### Problem to solve
Where the string "terminal" appears in a line of the data, show that line.

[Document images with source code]
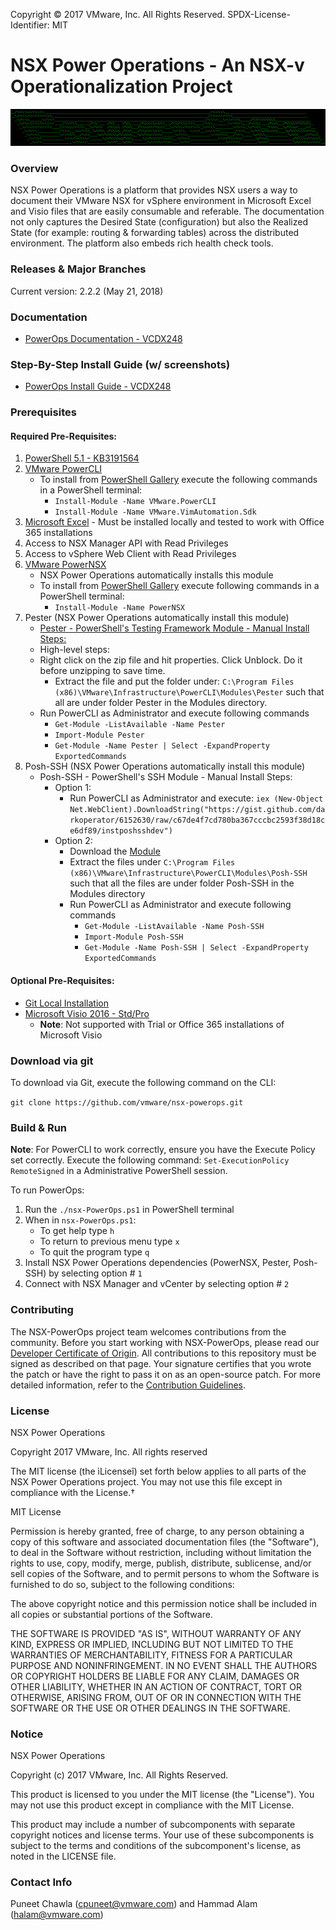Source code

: Copyright © 2017 VMware, Inc. All Rights Reserved.
SPDX-License-Identifier: MIT
# NSX Power Operations - An NSX-v Operationalization Project

![logo](logo.png)

### Overview
NSX Power Operations is a platform that provides NSX users a way to document their VMware NSX for vSphere environment in Microsoft Excel and Visio files that are easily consumable and referable. The documentation not only captures the Desired State (configuration) but also the Realized State (for example: routing & forwarding tables) across the distributed environment. The platform also embeds rich health check tools.

### Releases & Major Branches
Current version: 2.2.2 (May 21, 2018)

### Documentation

* [PowerOps Documentation - VCDX248](http://www.vcdx248.com/)

### Step-By-Step Install Guide (w/ screenshots)

* [PowerOps Install Guide - VCDX248](http://www.vcdx248.com/2018/02/step-by-step-install-deploy-guide-of.html)


### Prerequisites

#### Required Pre-Requisites:

1. [PowerShell 5.1 - KB3191564](https://support.microsoft.com/en-us/help/3191564/update-for-windows-management-framework-5-1-for-windows-8-1-and-window)
2. [VMware PowerCLI](https://code.vmware.com/web/dp/tool/vmware-powercli/)
    * To install from [PowerShell Gallery](https://www.powershellgallery.com/) execute the following commands in a PowerShell terminal:
        * `Install-Module -Name VMware.PowerCLI`
        * `Install-Module -Name VMware.VimAutomation.Sdk`
3. [Microsoft Excel](https://products.office.com/en-us/excel) - Must be installed locally and tested to work with Office 365 installations
4. Access to NSX Manager API with Read Privileges
5. Access to vSphere Web Client with Read Privileges
6. [VMware PowerNSX](http://powernsx.github.io)
    * NSX Power Operations automatically installs this module
    * To install from [PowerShell Gallery](https://www.powershellgallery.com/) execute following commands in a PowerShell terminal:
        * `Install-Module -Name PowerNSX`
7. Pester (NSX Power Operations automatically install this module)
    * [Pester - PowerShell's Testing Framework Module - Manual Install Steps:](http://www.powershellmagazine.com/2014/03/12/get-started-with-pester-powershell-unit-testing-framework/)
    * High-level steps:
     * Right click on the zip file and hit properties. Click Unblock. Do it before unzipping to save time.
        * Extract the file and put the folder under: `C:\Program Files (x86)\VMware\Infrastructure\PowerCLI\Modules\Pester` such that all are under folder Pester in the Modules directory.
     * Run PowerCLI as Administrator and execute following commands
         * `Get-Module -ListAvailable -Name Pester`
         * `Import-Module Pester`
         * `Get-Module -Name Pester | Select -ExpandProperty ExportedCommands`
8. Posh-SSH (NSX Power Operations automatically install this module)
    * Posh-SSH - PowerShell's SSH Module - Manual Install Steps:
        * Option 1:
            * Run PowerCLI as Administrator and execute: 
            `iex (New-Object Net.WebClient).DownloadString("https://gist.github.com/darkoperator/6152630/raw/c67de4f7cd780ba367cccbc2593f38d18ce6df89/instposhsshdev")`
        * Option 2:
            * Download the [Module](https://github.com/darkoperator/Posh-SSH/archive/master.zip)
            * Extract the files under `C:\Program Files (x86)\VMware\Infrastructure\PowerCLI\Modules\Posh-SSH` such that all the files are under folder Posh-SSH in the Modules directory
            * Run PowerCLI as Administrator and execute following commands
                * `Get-Module -ListAvailable -Name Posh-SSH`
                * `Import-Module Posh-SSH`
                * `Get-Module -Name Posh-SSH | Select -ExpandProperty ExportedCommands`

#### Optional Pre-Requisites:

* [Git Local Installation](https://git-scm.com/)
* [Microsoft Visio 2016 - Std/Pro](https://products.office.com/en-us/visio)
    * **Note**: Not supported with Trial or Office 365 installations of Microsoft Visio

### Download via git
    
To download via Git, execute the following command on the CLI:

`git clone https://github.com/vmware/nsx-powerops.git`

### Build & Run

**Note**: For PowerCLI to work correctly, ensure you have the Execute Policy set correctly. Execute the following command: `Set-ExecutionPolicy RemoteSigned` in a Administrative PowerShell session.

To run PowerOps:

1. Run the `./nsx-PowerOps.ps1` in PowerShell terminal
2. When in `nsx-PowerOps.ps1`:
    * To get help type `h`
    * To return to previous menu type `x`
    * To quit the program type `q`
3. Install NSX Power Operations dependencies (PowerNSX, Pester, Posh-SSH) by selecting option # `1`
4. Connect with NSX Manager and vCenter by selecting option # `2`

### Contributing
The NSX-PowerOps project team welcomes contributions from the community. Before you start working with NSX-PowerOps, please read our [Developer Certificate of Origin](https://cla.vmware.com/dco). All contributions to this repository must be signed as described on that page. Your signature certifies that you wrote the patch or have the right to pass it on as an open-source patch. For more detailed information, refer to the [Contribution Guidelines](CONTRIBUTING.md).

### License
NSX Power Operations

Copyright 2017 VMware, Inc.  All rights reserved                

The MIT license (the ìLicenseî) set forth below applies to all parts of the NSX Power Operations project.  You may not use this file except in compliance with the License.†

MIT License

Permission is hereby granted, free of charge, to any person obtaining a copy of this software and associated documentation files (the "Software"), to deal in the Software without restriction, including without limitation the rights to use, copy, modify, merge, publish, distribute, sublicense, and/or sell copies of the Software, and to permit persons to whom the Software is furnished to do
so, subject to the following conditions:

The above copyright notice and this permission notice shall be included in all copies or substantial portions of the Software.

THE SOFTWARE IS PROVIDED "AS IS", WITHOUT WARRANTY OF ANY KIND, EXPRESS OR IMPLIED, INCLUDING BUT NOT LIMITED TO THE WARRANTIES OF MERCHANTABILITY, FITNESS FOR A PARTICULAR PURPOSE AND NONINFRINGEMENT. IN NO EVENT SHALL THE AUTHORS OR COPYRIGHT HOLDERS BE LIABLE FOR ANY CLAIM, DAMAGES OR OTHER LIABILITY, WHETHER IN AN ACTION OF CONTRACT, TORT OR OTHERWISE, ARISING FROM, OUT OF OR IN CONNECTION WITH THE SOFTWARE OR THE USE OR OTHER DEALINGS IN THE SOFTWARE.

### Notice
NSX Power Operations

Copyright (c) 2017 VMware, Inc. All Rights Reserved. 

This product is licensed to you under the MIT license (the "License").  You may not use this product except in compliance with the MIT License.  

This product may include a number of subcomponents with separate copyright notices and license terms. Your use of these subcomponents is subject to the terms and conditions of the subcomponent's license, as noted in the LICENSE file. 

### Contact Info
Puneet Chawla (cpuneet@vmware.com) and Hammad Alam (halam@vmware.com)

### Response area
    * To install from [PowerShell Gallery](https://www.powershellgallery.com/) execute the following commands in a PowerShell terminal:
    * To install from [PowerShell Gallery](https://www.powershellgallery.com/) execute following commands in a PowerShell terminal:
1. Run the `./nsx-PowerOps.ps1` in PowerShell terminal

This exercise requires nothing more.